## What is required
Give the number of lines in the data below that contain "include", and only that number.

Recorded data
○ ○ ○ ○ ○
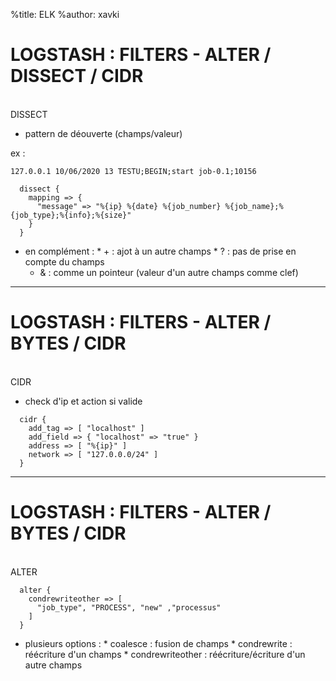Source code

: %title: ELK
%author: xavki


# LOGSTASH : FILTERS - ALTER / DISSECT / CIDR 


<br>
DISSECT

* pattern de déouverte (champs/valeur)

ex : 

```
127.0.0.1 10/06/2020 13 TESTU;BEGIN;start job-0.1;10156
```

```
  dissect {
    mapping => {
      "message" => "%{ip} %{date} %{job_number} %{job_name};%{job_type};%{info};%{size}"
    }
  }
```

* en complément :
		* \+ : ajot à un autre champs
		* \? : pas de prise en compte du champs
    * \& : comme un pointeur (valeur d'un autre champs comme clef)

---------------------------------------------------------------------------------------------------

# LOGSTASH : FILTERS - ALTER / BYTES / CIDR 


<br>
CIDR

* check d'ip et action si valide

```
  cidr {
    add_tag => [ "localhost" ]
    add_field => { "localhost" => "true" }
    address => [ "%{ip}" ]
    network => [ "127.0.0.0/24" ]
  }
```

---------------------------------------------------------------------------------------------------

# LOGSTASH : FILTERS - ALTER / BYTES / CIDR 


<br>
ALTER

```
  alter {
    condrewriteother => [
      "job_type", "PROCESS", "new" ,"processus"
    ]
  }
```

* plusieurs options :
		* coalesce : fusion de champs
		* condrewrite : réécriture d'un champs
		* condrewriteother : réécriture/écriture d'un autre champs
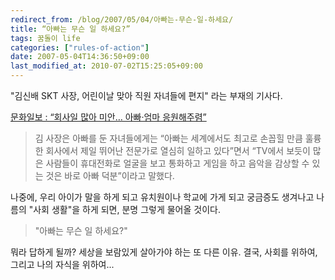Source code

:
 ```yaml
---
redirect_from: /blog/2007/05/04/아빠는-무슨-일-하세요/
title: “아빠는 무슨 일 하세요?”
tags: 꿈돌이 life
categories: ["rules-of-action"]
date: 2007-05-04T14:36:50+09:00
last_modified_at: 2010-07-02T15:25:05+09:00
---
```

"김신배 SKT 사장, 어린이날 맞아 직원 자녀들에 편지" 라는 부재의 기사다.

[문화일보 : “회사일 많아 미안… 아빠·엄마 응원해주렴”](http://www.munhwa.com/news/view.html?no=20070504010329242190020)

> 김 사장은 아빠를 둔 자녀들에게는 “아빠는 세계에서도 최고로 손꼽힐 만큼
> 훌륭한 회사에서 제일 뛰어난 전문가로 열심히 일하고 있다”면서 “TV에서
> 보듯이 많은 사람들이 휴대전화로 얼굴을 보고 통화하고 게임을 하고 음악을
> 감상할 수 있는 것은 바로 아빠 덕분”이라고 말했다.

나중에, 우리 아이가 말을 하게 되고 유치원이나 학교에 가게 되고 궁금증도
생겨나고 나름의 "사회 생활"을 하게 되면, 분명 그렇게 물어올 것이다.

> "아빠는 무슨 일 하세요?"

뭐라 답하게 될까? 세상을 보람있게 살아가야 하는 또 다른 이유.
결국, 사회를 위하여, 그리고 나의 자식을 위하여...

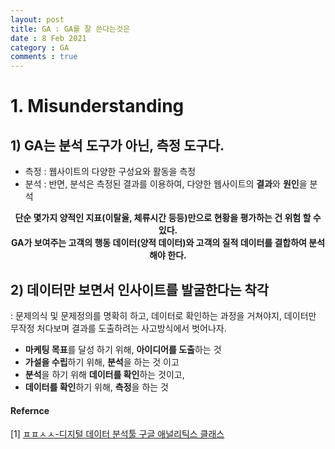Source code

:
 ```yaml
---
layout: post
title: GA : GA를 잘 쓴다는것은
date : 8 Feb 2021
category : GA
comments : true
---
```



# 1. Misunderstanding
## 1) GA는 분석 도구가 아닌, 측정 도구다.
- 측정 : 웹사이트의 다양한 구성요와 활동을 측정
- 분석 : 반면, 분석은 측정된 결과를 이용하여, 다양한 웹사이트의 <b>결과</b>와 <b>원인</b>을 분석

<center><b>
단순 몇가지 양적인 지표(이탈율, 체류시간 등등)만으로 현황을 평가하는 건 위험 할 수 있다.<br>    
GA가 보여주는 고객의 행동 데이터(양적 데이터)와 고객의 질적 데이터를 결합하여 분석해야 한다.
</b></center>

## 2) 데이터만 보면서 인사이트를 발굴한다는 착각
: 문제의식 및 문제정의를 명확히 하고, 데이터로 확인하는 과정을 거쳐야지, 데이터만 무작정 처다보며 결과를 도출하려는 사고방식에서 벗어나자.
 - <b>마케팅 목표</b>를 달성 하기 위해, <b>아이디어를 도출</b>하는 것
 - <b>가설을 수립</b>하기 위해, <b>분석</b>을 하는 것 이고
 - <b>분석</b>을 하기 위해 <b>데이터를 확인</b>하는 것이고,
 - <b>데이터를 확인</b>하기 위해, <b>측정</b>을 하는 것


#### Refernce
[1] [ㅍㅍㅅㅅ-디지털 데이터 분석툴 구글 애널리틱스 클래스](https://edu.ppss.kr/category/DATA/course/ga-class)
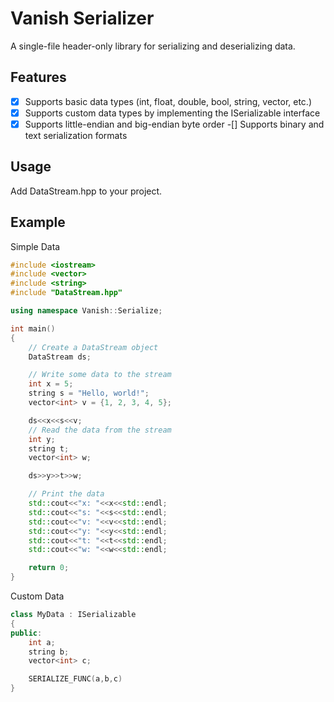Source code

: # Vanish Serializer

A single-file header-only library for serializing and deserializing data.

## Features
-[x] Supports basic data types (int, float, double, bool, string, vector, etc.)
-[x] Supports custom data types by implementing the ISerializable interface
-[x] Supports little-endian and big-endian byte order
-[] Supports binary and text serialization formats

## Usage

Add DataStream.hpp to your project.

## Example

Simple Data
```cpp
#include <iostream>
#include <vector>
#include <string>
#include "DataStream.hpp"

using namespace Vanish::Serialize;

int main()
{
    // Create a DataStream object
    DataStream ds;

    // Write some data to the stream
    int x = 5;
    string s = "Hello, world!";
    vector<int> v = {1, 2, 3, 4, 5};

    ds<<x<<s<<v;
    // Read the data from the stream
    int y;
    string t;
    vector<int> w;

    ds>>y>>t>>w;

    // Print the data
    std::cout<<"x: "<<x<<std::endl;
    std::cout<<"s: "<<s<<std::endl;
    std::cout<<"v: "<<v<<std::endl;
    std::cout<<"y: "<<y<<std::endl;
    std::cout<<"t: "<<t<<std::endl;
    std::cout<<"w: "<<w<<std::endl;

    return 0;
}
```


Custom Data
```cpp
class MyData : ISerializable
{
public:
    int a;
    string b;
    vector<int> c;

    SERIALIZE_FUNC(a,b,c)
}
```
○ ○ ○ ○ ○
## Exercise result
4